An update posted to the firm’s website on Thursday revealed the Schroder UK Equity and Schroder UK Opportunity funds would be rolled into the Schroder UK Alpha Plus fund as part of a “strategic restructuring” of its UK equities desk. All three strategies are managed by Bill Casey and Nick Kissack.
Unitholders approved the changes on 18 February.
Both have had a difficult run due to their value bias. They were among the nine funds that received the lowest score for performance in Schroders’ second assessment of value report (AoV).
UK Opportunities had already been named and shamed for performance and stock specific issues in Schroders’ debut AoV report the year before. This prompted the firm to replace manager Matt Hudson, who has since taken over for Dan Hanbury on the River and Mercantile UK Equity Income fund.
Last year, UK Equity and UK Opportunities delivered a positive return of 13.8% and 13.7% respectively, as markets rotated away from expensive growth stocks toward cheaper value names. But they still fell short of the FTSE All-Share’s gains of 18.3%.
Schroder UK Alpha Plus, which uses the same benchmark, returned 11.6% in 2021. It invests in a portfolio of 30-35 “high quality” stocks with “high returning cashflow streams, regardless of sector or size”.
Schroders said the merger would allow UK Equity and UK Opportunities investors to benefit from economies of scale. Schroders UK Alpha Plus’ net asset value now stands at £800m, up from £478.5m at the end of January.

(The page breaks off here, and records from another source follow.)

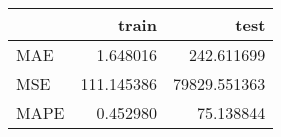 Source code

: \begin{tabular}{lrr}
\toprule
{} &       train &          test \\
\midrule
MAE  &    1.648016 &    242.611699 \\
MSE  &  111.145386 &  79829.551363 \\
MAPE &    0.452980 &     75.138844 \\
\bottomrule
\end{tabular}
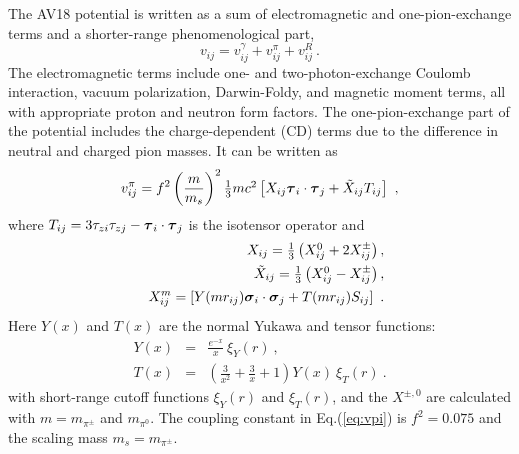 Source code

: The AV18 potential is written as a sum of electromagnetic  and
one-pion-exchange terms and a shorter-range phenomenological part,
\begin{equation}
   v_{ij} = v^{\gamma}_{ij} + v^{\pi}_{ij} + v^{R}_{ij} \ .
\end{equation}
The electromagnetic terms include one- and two-photon-exchange Coulomb
interaction, vacuum polarization, Darwin-Foldy, and magnetic moment terms,
all with appropriate proton and neutron form factors.
The one-pion-exchange part of the potential includes the charge-dependent (CD)
terms due to the difference in neutral and charged pion masses.
It can be written as
\begin{equation}
   v^{\pi}_{ij} = f^{2} \left(\frac{m}{m_{s}}\right)^{2} \textstyle{1\over3}
                 mc^{2} \left[ X_{ij} \mbox{\boldmath$\tau$}_{i} \cdot \mbox{\boldmath$\tau$}_{j}
                      + \tilde{X}_{ij} T_{ij} \right] \ ,
\label{eq:vpi}
\end{equation}
where $T_{ij} = 3\tau_{zi}\tau_{zj}-\mbox{\boldmath$\tau$}_{i}\cdot\mbox{\boldmath$\tau$}_{j}$ is the 
isotensor operator and
\begin{eqnarray}
   && X_{ij} = \textstyle{1\over3} \left( X^{0}_{ij} + 2 X^{\pm}_{ij} \right) , \\
   && \tilde{X}_{ij} = \textstyle{1\over3} \left( X^{0}_{ij} - X^{\pm}_{ij}
                                      \right) , \\
   && X^{m}_{ij} =  \left[ Y(mr_{ij}) \mbox{\boldmath$\sigma$}_{i} \cdot \mbox{\boldmath$\sigma$}_{j} +
                           T(mr_{ij}) S_{ij}  \right] \ .
\end{eqnarray}
Here $Y(x)$ and $T(x)$ are the normal Yukawa and tensor functions:
\begin{eqnarray}
Y(x) &=& \frac{e^{-x}}{x} \  \xi_Y(r) \ ,
\label{eq:yij}   \\
T(x) &=& \left( \frac{3}{x^2} + \frac{3}{x} + 1 \right) Y(x) \  \xi_T(r) \ .
\label{eq:tij}
\end{eqnarray}
with short-range cutoff functions $\xi_Y(r)$ and $\xi_T(r)$, and the 
$X^{\pm,0}$ are calculated with $m = m_{\pi^{\pm}}$ and $m_{\pi^{0}}$.
The coupling constant in Eq.(\ref{eq:vpi}) is $f^2 = 0.075$ and the scaling
mass $m_s = m_{\pi^{\pm}}$.

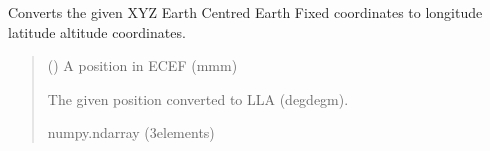 \documentclass[letterpaper,10pt,english]{sphinxmanual}
\begin{document}

\begin{fulllineitems}
\label{\detokenize{modules/util/transformations:qnav.util.transformations.ecef2lla}}
\pysigstartsignatures
{}
\pysigstopsignatures
\sphinxAtStartPar
Converts the given XYZ Earth Centred Earth Fixed coordinates to
longitude latitude altitude coordinates.
\begin{quote}\begin{description}
\sphinxAtStartPar
{} (\sphinxstyleliteralemphasis{\sphinxupquote{ (}}\sphinxstyleliteralemphasis{\sphinxupquote{)}}) \textendash{} A position in ECEF (m\sphinxhyphen{}m\sphinxhyphen{}m)

\sphinxAtStartPar
The given position converted to LLA (deg\sphinxhyphen{}deg\sphinxhyphen{}m).

\sphinxAtStartPar
numpy.ndarray (3\sphinxhyphen{}elements)

\end{description}\end{quote}

\end{fulllineitems}

\end{document}
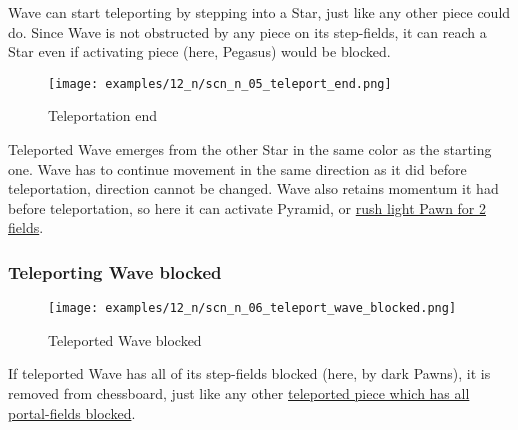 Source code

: Wave can start teleporting by stepping into a Star, just like any other piece could
do. Since Wave is not obstructed by any piece on its step-fields, it can reach a Star
even if activating piece (here, Pegasus) would be blocked.

\clearpage %

\vspace*{-2.0\baselineskip}
\noindent
\begin{figure}[!h]
\texttt{[image: examples/12\_n/scn\_n\_05\_teleport\_end.png]}
\caption{Teleportation end}
\label{fig:scn_n_05_teleport_end}
\end{figure}

Teleported Wave emerges from the other Star in the same color as the starting one.
Wave has to continue movement in the same direction as it did before teleportation,
direction cannot be changed. Wave also retains momentum it had before teleportation,
so here it can activate Pyramid, or
\hyperref[fig:scn_mv_36_activating_rush_pawn_init]{rush light Pawn for 2 fields}.

\clearpage %

\subsubsection*{Teleporting Wave blocked}
\label{sec:Nineteen/Star/Teleporting pieces/Teleporting Wave blocked}

\vspace*{-1.0\baselineskip}
\noindent
\begin{figure}[!h]
\texttt{[image: examples/12\_n/scn\_n\_06\_teleport\_wave\_blocked.png]}
\caption{Teleported Wave blocked}
\label{fig:scn_n_06_teleport_wave_blocked}
\end{figure}

If teleported Wave has all of its step-fields blocked (here, by dark Pawns), it is
removed from chessboard, just like any other
\hyperref[fig:scn_n_03_teleport_move_2]{teleported piece which has all portal-fields blocked}.

\clearpage %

“The start of 2022 has seen the UK equity market outperform global peers as investors turn to sectors such as natural resources and banking, where the UK market has high weightings,” Casey and Kissack said.
“Looking ahead, the fund remains steadfastly focused on investing in high quality, industry leading businesses with strong pricing power. As we charter what is widely predicted to be a high inflation era, this approach will see us deliver performance that protects real returns and dividends for our investors.”